Once the water was distributed, Watson produced a stack of fresh towels from the bathroom and handed them out, and the three of them gathered shakily on the couch.

I sat in the leather club chair, tossing the end of my blanket over my shoulder. Watson perched on its arm. “What on earth happened?” I asked. For Theo’s benefit, I kept my voice at its natural register, though I was certainly not going to play this round as myself.

Blindly, Theo drained off his water, then fetched the bottle from his paper bag, affecting a mad scientist’s squint as he refilled his glass with brown liquor.

“That,” Watson said, “is a lot of rum.”

“That,” Theo said, “is the point,” and took a gigantic swig, then sputtered. Anwen reached to take the glass from him, but he batted her away like a child.

“Please forgive Theodore’s theatrics,” she said. “Dr. Larkin is dead.”

With a low groan, Rupert buried his face in his hands. Theo tossed back his rum.

Watson shot me a horrified look, and I reached out to take his hand, to steady myself as much as him. One would think, perhaps, that recent years would have hardened me to the possibility of death. But Dr. Larkin hadn’t seemed in any danger. She’d been a harried academic at my uncle’s party, asking for my help to protect her students.

Though part of me was reeling, another, abstract part knew that it was important to catalog Anwen’s and Theo’s and Rupert’s reactions before they could begin to paper them over with what they wanted me to see. But grief did strange things to you. Made you see yourself at a distance. Theo’s drinking was clearly taken from something he’d seen onstage, or in a movie, a portrait of a young man prettily losing control; perhaps he’d had practice in the weeks after Matilda’s disappearance. Anwen’s grief was laced with the resentment I’d still yet to see her shake.

Rupert? His seemed genuine, which in its own way made me suspect him more.

“What happened?” I asked quietly, though more than that, I wanted to ask, why did you come here first?

Theo tilted his head to the side, locking eyes with mine. “Tonight, while she was onstage, explaining to us the idea of betrayal in Hamlet, a light fell out of the grid.”

“Oh my God,” Watson murmured. “Onto her?”

Anwen nodded. My heart seized, but I said nothing more. I owed it to Dr. Larkin to stay silent, to let them talk.

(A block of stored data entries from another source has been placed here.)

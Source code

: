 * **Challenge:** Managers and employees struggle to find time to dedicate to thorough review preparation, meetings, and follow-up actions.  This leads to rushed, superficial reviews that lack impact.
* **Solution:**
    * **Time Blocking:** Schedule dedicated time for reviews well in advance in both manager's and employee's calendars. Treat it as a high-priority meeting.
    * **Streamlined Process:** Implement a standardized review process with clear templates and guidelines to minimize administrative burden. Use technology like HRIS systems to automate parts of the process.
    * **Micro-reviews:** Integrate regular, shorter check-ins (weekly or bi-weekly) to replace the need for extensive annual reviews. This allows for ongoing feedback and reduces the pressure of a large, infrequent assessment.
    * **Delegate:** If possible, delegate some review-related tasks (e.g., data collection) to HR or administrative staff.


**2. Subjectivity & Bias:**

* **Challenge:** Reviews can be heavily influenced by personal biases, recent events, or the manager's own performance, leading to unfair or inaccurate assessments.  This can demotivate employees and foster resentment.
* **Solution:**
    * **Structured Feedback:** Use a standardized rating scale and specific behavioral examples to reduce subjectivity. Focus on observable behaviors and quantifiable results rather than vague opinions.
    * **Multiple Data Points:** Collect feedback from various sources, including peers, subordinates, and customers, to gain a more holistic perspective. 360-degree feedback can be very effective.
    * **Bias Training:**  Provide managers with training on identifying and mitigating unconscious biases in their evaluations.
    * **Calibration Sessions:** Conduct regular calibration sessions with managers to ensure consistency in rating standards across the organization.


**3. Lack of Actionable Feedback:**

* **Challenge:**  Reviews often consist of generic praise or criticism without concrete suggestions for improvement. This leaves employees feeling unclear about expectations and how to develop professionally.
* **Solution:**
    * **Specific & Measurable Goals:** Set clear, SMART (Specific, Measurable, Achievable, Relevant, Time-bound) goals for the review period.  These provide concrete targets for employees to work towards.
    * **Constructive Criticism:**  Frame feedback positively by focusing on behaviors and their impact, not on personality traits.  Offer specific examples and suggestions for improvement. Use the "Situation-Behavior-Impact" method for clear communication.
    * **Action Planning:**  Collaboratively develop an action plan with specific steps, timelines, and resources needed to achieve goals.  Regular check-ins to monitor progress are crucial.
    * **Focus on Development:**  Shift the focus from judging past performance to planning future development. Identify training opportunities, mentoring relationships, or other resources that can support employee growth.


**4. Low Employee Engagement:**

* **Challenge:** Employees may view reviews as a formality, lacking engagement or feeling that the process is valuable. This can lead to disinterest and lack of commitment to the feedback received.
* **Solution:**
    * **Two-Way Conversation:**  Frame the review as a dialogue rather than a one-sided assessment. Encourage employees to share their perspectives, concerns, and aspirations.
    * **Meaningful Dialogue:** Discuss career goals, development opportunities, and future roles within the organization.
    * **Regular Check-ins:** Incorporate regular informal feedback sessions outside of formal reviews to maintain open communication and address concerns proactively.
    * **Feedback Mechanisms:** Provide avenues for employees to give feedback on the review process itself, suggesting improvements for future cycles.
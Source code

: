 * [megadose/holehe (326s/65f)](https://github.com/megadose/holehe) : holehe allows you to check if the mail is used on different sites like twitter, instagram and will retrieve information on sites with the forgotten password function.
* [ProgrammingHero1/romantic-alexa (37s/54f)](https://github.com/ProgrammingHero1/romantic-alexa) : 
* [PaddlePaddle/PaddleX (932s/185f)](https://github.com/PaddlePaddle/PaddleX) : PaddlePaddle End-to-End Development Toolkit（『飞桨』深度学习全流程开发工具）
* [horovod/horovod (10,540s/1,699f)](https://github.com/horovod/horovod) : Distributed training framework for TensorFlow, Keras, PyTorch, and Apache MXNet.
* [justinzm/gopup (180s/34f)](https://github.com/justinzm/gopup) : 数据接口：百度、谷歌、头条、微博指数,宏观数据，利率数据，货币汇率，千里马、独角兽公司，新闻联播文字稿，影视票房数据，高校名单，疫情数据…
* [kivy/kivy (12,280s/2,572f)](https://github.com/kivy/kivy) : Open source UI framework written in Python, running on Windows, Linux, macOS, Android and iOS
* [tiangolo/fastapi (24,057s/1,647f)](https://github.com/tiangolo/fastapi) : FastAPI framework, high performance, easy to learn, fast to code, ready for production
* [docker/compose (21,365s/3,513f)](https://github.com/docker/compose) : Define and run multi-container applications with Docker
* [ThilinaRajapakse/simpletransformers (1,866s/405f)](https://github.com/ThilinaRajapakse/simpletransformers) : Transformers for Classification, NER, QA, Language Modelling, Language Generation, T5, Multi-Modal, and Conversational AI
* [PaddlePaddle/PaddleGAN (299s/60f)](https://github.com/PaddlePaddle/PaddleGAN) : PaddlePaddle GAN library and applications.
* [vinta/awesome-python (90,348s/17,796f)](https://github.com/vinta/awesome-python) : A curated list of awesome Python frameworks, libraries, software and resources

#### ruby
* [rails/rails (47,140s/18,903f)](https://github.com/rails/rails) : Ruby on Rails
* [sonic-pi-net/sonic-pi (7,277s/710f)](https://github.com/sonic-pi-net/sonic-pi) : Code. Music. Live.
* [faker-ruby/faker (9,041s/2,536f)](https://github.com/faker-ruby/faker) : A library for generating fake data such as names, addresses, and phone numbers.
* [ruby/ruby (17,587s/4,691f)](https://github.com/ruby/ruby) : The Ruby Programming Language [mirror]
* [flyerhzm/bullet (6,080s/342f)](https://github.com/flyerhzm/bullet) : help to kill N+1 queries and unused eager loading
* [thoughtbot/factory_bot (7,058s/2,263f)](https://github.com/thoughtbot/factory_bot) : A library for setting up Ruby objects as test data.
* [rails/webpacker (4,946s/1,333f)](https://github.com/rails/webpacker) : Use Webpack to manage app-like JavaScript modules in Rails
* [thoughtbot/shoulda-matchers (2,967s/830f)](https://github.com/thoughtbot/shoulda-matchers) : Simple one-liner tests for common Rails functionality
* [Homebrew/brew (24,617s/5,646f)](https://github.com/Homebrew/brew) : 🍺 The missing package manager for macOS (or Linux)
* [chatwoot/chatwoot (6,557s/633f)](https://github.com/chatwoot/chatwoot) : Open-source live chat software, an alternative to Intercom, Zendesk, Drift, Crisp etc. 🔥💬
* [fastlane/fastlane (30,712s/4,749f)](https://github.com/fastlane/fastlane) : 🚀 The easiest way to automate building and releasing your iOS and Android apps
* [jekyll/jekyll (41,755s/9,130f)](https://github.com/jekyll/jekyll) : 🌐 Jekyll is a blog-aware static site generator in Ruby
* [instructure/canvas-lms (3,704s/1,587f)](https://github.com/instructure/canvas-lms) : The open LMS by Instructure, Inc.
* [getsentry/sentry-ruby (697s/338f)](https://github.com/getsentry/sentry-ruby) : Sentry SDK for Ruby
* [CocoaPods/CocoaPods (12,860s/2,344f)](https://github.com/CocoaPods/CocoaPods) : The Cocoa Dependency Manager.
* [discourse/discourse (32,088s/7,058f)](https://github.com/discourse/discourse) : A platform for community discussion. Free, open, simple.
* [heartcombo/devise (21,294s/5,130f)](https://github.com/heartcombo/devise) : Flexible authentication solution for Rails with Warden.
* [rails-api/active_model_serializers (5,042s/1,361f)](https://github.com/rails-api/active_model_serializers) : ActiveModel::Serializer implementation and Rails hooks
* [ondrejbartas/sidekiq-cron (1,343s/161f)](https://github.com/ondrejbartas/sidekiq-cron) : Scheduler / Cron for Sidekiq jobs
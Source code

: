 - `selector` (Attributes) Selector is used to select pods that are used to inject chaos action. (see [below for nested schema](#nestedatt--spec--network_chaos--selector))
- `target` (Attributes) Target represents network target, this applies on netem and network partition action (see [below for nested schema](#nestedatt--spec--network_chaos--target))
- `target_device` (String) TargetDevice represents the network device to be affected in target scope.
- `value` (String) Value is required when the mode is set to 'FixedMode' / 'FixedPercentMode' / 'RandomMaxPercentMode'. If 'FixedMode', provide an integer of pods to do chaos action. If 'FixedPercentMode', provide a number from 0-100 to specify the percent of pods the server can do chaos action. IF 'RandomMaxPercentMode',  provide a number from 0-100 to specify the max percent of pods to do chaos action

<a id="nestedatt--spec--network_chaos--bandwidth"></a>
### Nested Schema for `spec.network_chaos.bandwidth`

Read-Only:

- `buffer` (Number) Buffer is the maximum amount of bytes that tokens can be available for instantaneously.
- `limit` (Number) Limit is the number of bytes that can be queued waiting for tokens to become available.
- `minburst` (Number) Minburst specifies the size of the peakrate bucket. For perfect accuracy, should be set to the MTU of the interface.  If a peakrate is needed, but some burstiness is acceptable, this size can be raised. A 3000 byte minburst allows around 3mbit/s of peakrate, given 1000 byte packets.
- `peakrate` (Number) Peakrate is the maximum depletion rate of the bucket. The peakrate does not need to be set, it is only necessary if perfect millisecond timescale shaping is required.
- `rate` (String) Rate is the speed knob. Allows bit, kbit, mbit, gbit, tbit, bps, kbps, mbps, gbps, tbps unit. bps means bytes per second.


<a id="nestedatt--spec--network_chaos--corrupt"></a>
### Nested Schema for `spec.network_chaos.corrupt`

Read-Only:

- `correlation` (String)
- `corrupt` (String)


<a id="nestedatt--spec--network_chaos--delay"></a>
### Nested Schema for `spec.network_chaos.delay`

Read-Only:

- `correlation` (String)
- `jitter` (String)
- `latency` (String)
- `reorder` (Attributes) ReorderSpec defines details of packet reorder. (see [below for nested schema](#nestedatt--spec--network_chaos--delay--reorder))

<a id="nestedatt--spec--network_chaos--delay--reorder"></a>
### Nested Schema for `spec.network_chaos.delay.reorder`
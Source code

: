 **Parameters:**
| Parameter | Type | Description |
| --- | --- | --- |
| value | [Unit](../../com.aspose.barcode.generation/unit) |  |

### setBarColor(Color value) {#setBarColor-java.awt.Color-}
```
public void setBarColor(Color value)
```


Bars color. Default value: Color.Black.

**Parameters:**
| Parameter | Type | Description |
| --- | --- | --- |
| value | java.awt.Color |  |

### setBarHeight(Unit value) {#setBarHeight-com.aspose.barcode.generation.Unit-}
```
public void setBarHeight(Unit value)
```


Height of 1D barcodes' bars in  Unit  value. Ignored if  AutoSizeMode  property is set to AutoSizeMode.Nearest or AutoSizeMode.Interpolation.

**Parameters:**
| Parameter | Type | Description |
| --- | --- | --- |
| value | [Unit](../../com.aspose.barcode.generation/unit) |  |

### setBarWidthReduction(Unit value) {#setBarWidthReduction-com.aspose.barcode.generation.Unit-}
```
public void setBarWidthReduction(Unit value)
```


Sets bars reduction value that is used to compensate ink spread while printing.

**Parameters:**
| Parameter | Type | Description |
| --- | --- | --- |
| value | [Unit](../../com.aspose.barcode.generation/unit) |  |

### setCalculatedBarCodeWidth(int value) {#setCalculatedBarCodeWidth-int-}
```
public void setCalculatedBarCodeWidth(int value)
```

“We were all watching. We were all there.” Theo scrubbed at his face. “People were screaming. Running out of the theater like there had been gunshots, or like there was a fire . . . no one went up to help her, so I climbed onto the stage and I got down there beside her and I didn’t want to move the light in case—in case—you know, on the television shows, they tell you not to move them—”

“You did the right thing, mate,” Rupert said, reaching out to touch Theo’s knee.

He batted away Rupert’s hand, struggling to sit up on the couch. “And because I was up there when the police came, they took me back to the station and questioned me. Some bitch of a detective named Sadiq, she went at me for hours. I had been the last person to see Matilda before she disappeared. I had been unhappy about her casting. I had been onstage when Larkin was—was—and because these things keep happening around me, because my life sucks, I keep being the one they go after.” With shaking hands, he tried to topple more rum into his glass.

“Stop, Theo,” Anwen said, though I didn’t know whether she meant the drinking or the talking.

“We need to get some food into him.” With a sigh, Rupert stood and padded over to the kitchen. “Is it all right if I raid your fridge?”

Too much was going on. Was he moving away to hide his reaction?

“Was there anyone near the lighting grid?” Watson was asking Theo. “Do they have any suspects?”

“Why does your fridge smell like anchovies?” Rupert asked, popping his head over the door. “Why is it filled with toasts? Were you having a party?”

Watson shrugged. “Maybe. Or is this a wake?”

“Theo?” I prompted, “The lighting board,” but he was staring somewhere over my shoulder.